The first thing to do after retaining an attorney and before commencing negotiations, is to notify the doctor (or the doctor’s insurance company) that you are making a claim. Your attorney should handle the notification. Following the notification, the doctor is responsible for notifying his or her malpractice insurance company about the claim.

If the doctor fails to do so, the insurance company could refuse to cover damages, which is not good for you or the doctor. Most medical negligence claims are never made, let alone pursued through a lawsuit, but if you hired a lawyer, your attorney will take the appropriate steps to file a lawsuit. This lets the insurer and the doctor know you are serious. Many medical malpractice lawsuits take time to resolve, particularly if you have a large claim and you should know that going in.

Negotiations With and Without the Insurer

In some cases, doctors are able to negotiate their own settlement because they are self insured. There are also rare cases where insurers will allow the doctor to negotiate the settlement without the input of the insurance company. This often occurs either when the injury is minor or when the doctor is clearly liable.

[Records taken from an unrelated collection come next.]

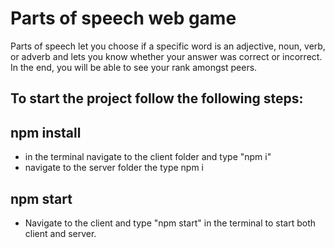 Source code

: # Parts of speech web game

Parts of speech let you choose if a specific word is an adjective, noun, verb, or adverb and lets you know whether your answer was correct or incorrect. In the end, you will be able to see your rank amongst peers.

## To start the project follow the following steps:

## npm install

- in the terminal navigate to the client folder and type "npm i"
- navigate to the server folder the type npm i

## npm start

- Navigate to the client and type "npm start" in the terminal to start both client and server.

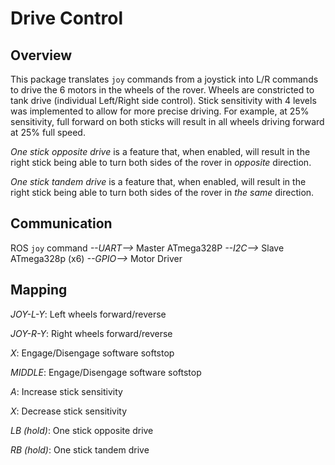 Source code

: # Drive Control

## Overview

This package translates `joy` commands from a joystick into L/R commands to drive the 6 motors in the wheels of the rover. Wheels are constricted to tank drive (individual Left/Right side control). Stick sensitivity with 4 levels was implemented to allow for more precise driving. For example, at 25% sensitivity, full forward on both sticks will result in all wheels driving forward at 25% full speed.

*One stick opposite drive* is a feature that, when enabled, will result in the right stick being able to turn both sides of the rover in _opposite_ direction.

*One stick tandem drive* is a feature that, when enabled, will result in the right stick being able to turn both sides of the rover in _the same_ direction.

## Communication

ROS `joy` command *--UART-->* Master ATmega328P *--I2C-->* Slave ATmega328p (x6) *--GPIO-->* Motor Driver

## Mapping
_JOY-L-Y_: Left wheels forward/reverse

_JOY-R-Y_: Right wheels forward/reverse

_X_: Engage/Disengage software softstop

_MIDDLE_: Engage/Disengage software softstop

_A_: Increase stick sensitivity

_X_: Decrease stick sensitivity

_LB (hold)_: One stick opposite drive

_RB (hold)_: One stick tandem drive
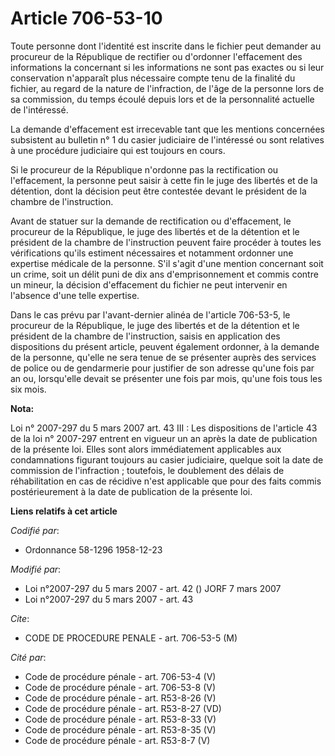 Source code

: # Article 706-53-10

Toute personne dont l'identité est inscrite dans le fichier peut demander au procureur de la République de rectifier ou
d'ordonner l'effacement des informations la concernant si les informations ne sont pas exactes ou si leur conservation
n'apparaît plus nécessaire compte tenu de la finalité du fichier, au regard de la nature de l'infraction, de l'âge de la
personne lors de sa commission, du temps écoulé depuis lors et de la personnalité actuelle de l'intéressé.

La demande d'effacement est irrecevable tant que les mentions concernées subsistent au bulletin n° 1 du casier judiciaire de
l'intéressé ou sont relatives à une procédure judiciaire qui est toujours en cours. 

Si le procureur de la République n'ordonne pas la rectification ou l'effacement, la personne peut saisir à cette fin le juge
des libertés et de la détention, dont la décision peut être contestée devant le président de la chambre de l'instruction.

Avant de statuer sur la demande de rectification ou d'effacement, le procureur de la République, le juge des libertés et de
la détention et le président de la chambre de l'instruction peuvent faire procéder à toutes les vérifications qu'ils estiment
nécessaires et notamment ordonner une expertise médicale de la personne. S'il s'agit d'une mention concernant soit un crime,
soit un délit puni de dix ans d'emprisonnement et commis contre un mineur, la décision d'effacement du fichier ne peut
intervenir en l'absence d'une telle expertise.

Dans le cas prévu par l'avant-dernier alinéa de l'article 706-53-5, le procureur de la République, le juge des libertés et de
la détention et le président de la chambre de l'instruction, saisis en application des dispositions du présent article,
peuvent également ordonner, à la demande de la personne, qu'elle ne sera tenue de se présenter auprès des services de police
ou de gendarmerie pour justifier de son adresse qu'une fois par an ou, lorsqu'elle devait se présenter une fois par mois,
qu'une fois tous les six mois.

**Nota:**

Loi n° 2007-297 du 5 mars 2007 art. 43 III : Les dispositions de l'article 43 de la loi n° 2007-297 entrent en vigueur un an
après la date de publication de la présente loi. Elles sont alors immédiatement applicables aux condamnations figurant
toujours au casier judiciaire, quelque soit la date de commission de l'infraction ; toutefois, le doublement des délais de
réhabilitation en cas de récidive n'est applicable que pour des faits commis postérieurement à la date de publication de la
présente loi.

**Liens relatifs à cet article**

_Codifié par_:

  - Ordonnance 58-1296 1958-12-23

_Modifié par_:

  - Loi n°2007-297 du 5 mars 2007 - art. 42 () JORF 7 mars 2007
  - Loi n°2007-297 du 5 mars 2007 - art. 43

_Cite_:

  - CODE DE PROCEDURE PENALE - art. 706-53-5 (M)

_Cité par_:

  - Code de procédure pénale - art. 706-53-4 (V)
  - Code de procédure pénale - art. 706-53-8 (V)
  - Code de procédure pénale - art. R53-8-26 (V)
  - Code de procédure pénale - art. R53-8-27 (VD)
  - Code de procédure pénale - art. R53-8-33 (V)
  - Code de procédure pénale - art. R53-8-35 (V)
  - Code de procédure pénale - art. R53-8-7 (V)
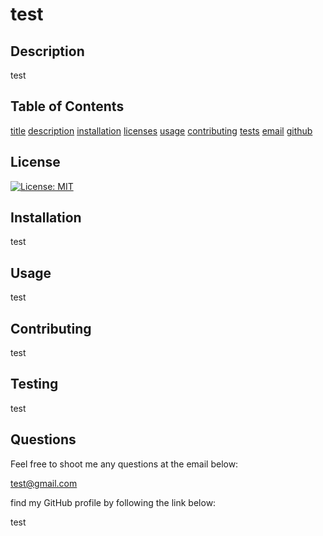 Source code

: 
    
# test

## Description

test

## Table of Contents

[title](#title)
[description](#description)
[installation](#installation)
[licenses](#licenses)
[usage](#usage)
[contributing](#contributing)
[tests](#tests)
[email](#email)
[github](#github)


## License 


[![License: MIT](https://img.shields.io/badge/License-MIT-yellow.svg)](https://opensource.org/licenses/MIT)

## Installation

test

## Usage 

test

## Contributing

test

## Testing

test 

## Questions

Feel free to shoot me any questions at the email below:

test@gmail.com

find my GitHub profile by following the link below:

test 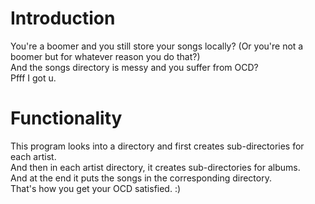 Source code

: # Introduction
You're a boomer and you still store your songs locally? (Or you're not a boomer but for whatever reason you do that?)   
And the songs directory is messy and you suffer from OCD?   
Pfff I got u.   
# Functionality  
This program looks into a directory and first creates sub-directories for each artist.   
And then in each artist directory, it creates sub-directories for albums.  
And at the end it puts the songs in the corresponding directory.   
That's how you get your OCD satisfied. :)
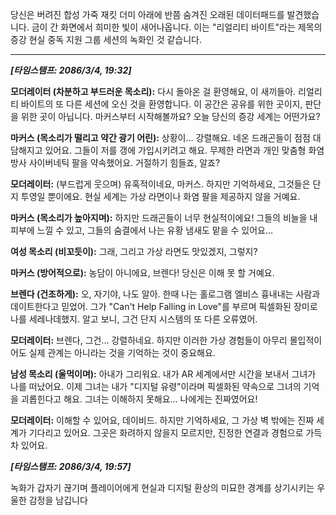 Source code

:당신은 버려진 합성 가죽 재킷 더미 아래에 반쯤 숨겨진 오래된 데이터패드를 발견했습니다. 금이 간 화면에서 희미한 빛이 새어나옵니다. 이는 "리얼리티 바이트"라는 제목의 증강 현실 중독 지원 그룹 세션의 녹화인 것 같습니다.

---

**_[타임스탬프: 2086/3/4, 19:32]_**

**모더레이터 (차분하고 부드러운 목소리):** 다시 돌아온 걸 환영해요, 이 새끼들아. 리얼리티 바이트의 또 다른 세션에 오신 것을 환영합니다. 이 공간은 공유를 위한 곳이지, 판단을 위한 곳이 아닙니다. 마커스부터 시작해볼까요? 오늘 당신의 증강 세계는 어떤가요?

**마커스 (목소리가 떨리고 약간 광기 어린):** 상황이… 강렬해요. 네온 드래곤들이 점점 대담해지고 있어요. 그들이 저를 갱에 가입시키려고 해요. 무제한 라면과 개인 맞춤형 화염 방사 사이버네틱 팔을 약속했어요. 거절하기 힘들죠, 알죠?

**모더레이터:** (부드럽게 웃으며) 유혹적이네요, 마커스. 하지만 기억하세요, 그것들은 단지 투영일 뿐이에요. 현실 세계는 가상 라면이나 화염 팔을 제공하지 않을 거예요.

**마커스 (목소리가 높아지며):** 하지만 드래곤들이 너무 현실적이에요! 그들의 비늘을 내 피부에 느낄 수 있고, 그들의 숨결에서 나는 유황 냄새도 맡을 수 있어요…

**여성 목소리 (비꼬듯이):** 그래, 그리고 가상 라면도 맛있겠지, 그렇지?

**마커스 (방어적으로):** 농담이 아니에요, 브렌다! 당신은 이해 못 할 거예요.

**브렌다 (건조하게):** 오, 자기야, 나도 알아. 한때 나는 홀로그램 엘비스 흉내내는 사람과 데이트한다고 믿었어. 그가 "Can't Help Falling in Love"를 부르며 픽셀화된 장미로 나를 세레나데했지. 알고 보니, 그건 단지 시스템의 또 다른 오류였어.

**모더레이터:** 브렌다, 그건… 강렬하네요. 하지만 이러한 가상 경험들이 아무리 몰입적이어도 실제 관계는 아니라는 것을 기억하는 것이 중요해요.

**남성 목소리 (울먹이며):** 아내가 그리워요. 내가 AR 세계에서만 시간을 보내서 그녀가 나를 떠났어요. 이제 그녀는 내가 "디지털 유령"이라며 픽셀화된 약속으로 그녀의 기억을 괴롭힌다고 해요. 그녀는 이해하지 못해요… 나에게는 진짜였어요!

**모더레이터:** 이해할 수 있어요, 데이비드. 하지만 기억하세요, 그 가상 벽 밖에는 진짜 세계가 기다리고 있어요. 그곳은 화려하지 않을지 모르지만, 진정한 연결과 경험으로 가득 차 있어요.

**_[타임스탬프: 2086/3/4, 19:57]_**

녹화가 갑자기 끊기며 플레이어에게 현실과 디지털 환상의 미묘한 경계를 상기시키는 우울한 감정을 남깁니다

Negotiating With an Insurer

Once you’ve told the doctor that you intend to file – or alternatively, once you’ve submitted a Notice of Intent to Sue (NOI) – the negotiations will commence, usually with the input of the insurer. As a side note, NOIs are not necessary in every state and each jurisdiction has its own procedural requirements.

Once the process has begun, the doctor has the right to either reject or accept a settlement proposal, regardless of the insurer’s position on the matter. This is because doctors are required in some states to report medical malpractice settlements, as they may impact malpractice insurance rates and licensing.

A settlement can be reached at any time while court proceedings are underway even while the jury is considering the evidence. Because of the intense nature of such negotiations, many cases are presented to a mediator before going to trial. Ultimately, it is less common for medical malpractice cases to end in a settlement than other personal liability cases.

Getting a Lawyer

Because of the complexity of medical malpractice cases, it is a good idea to hire an experienced attorney who can help you sort through all the facts surrounding your claim and who can help you understand how the law applies to your specific circumstances. Attorneys are especially helpful in medical malpractice suits because – as was mentioned earlier – there can be a lot of deadlines and procedural complications. Lastly, having a lawyer by your side in negotiations puts you in a stronger position to resist the tactics of insurance reps and their attorneys who are trained to reduce the value of the settlement as much as possible.  

In short, if you believe you may have a medical malpractice claim, you should always consult with an experienced medical malpractice lawyer before proceeding.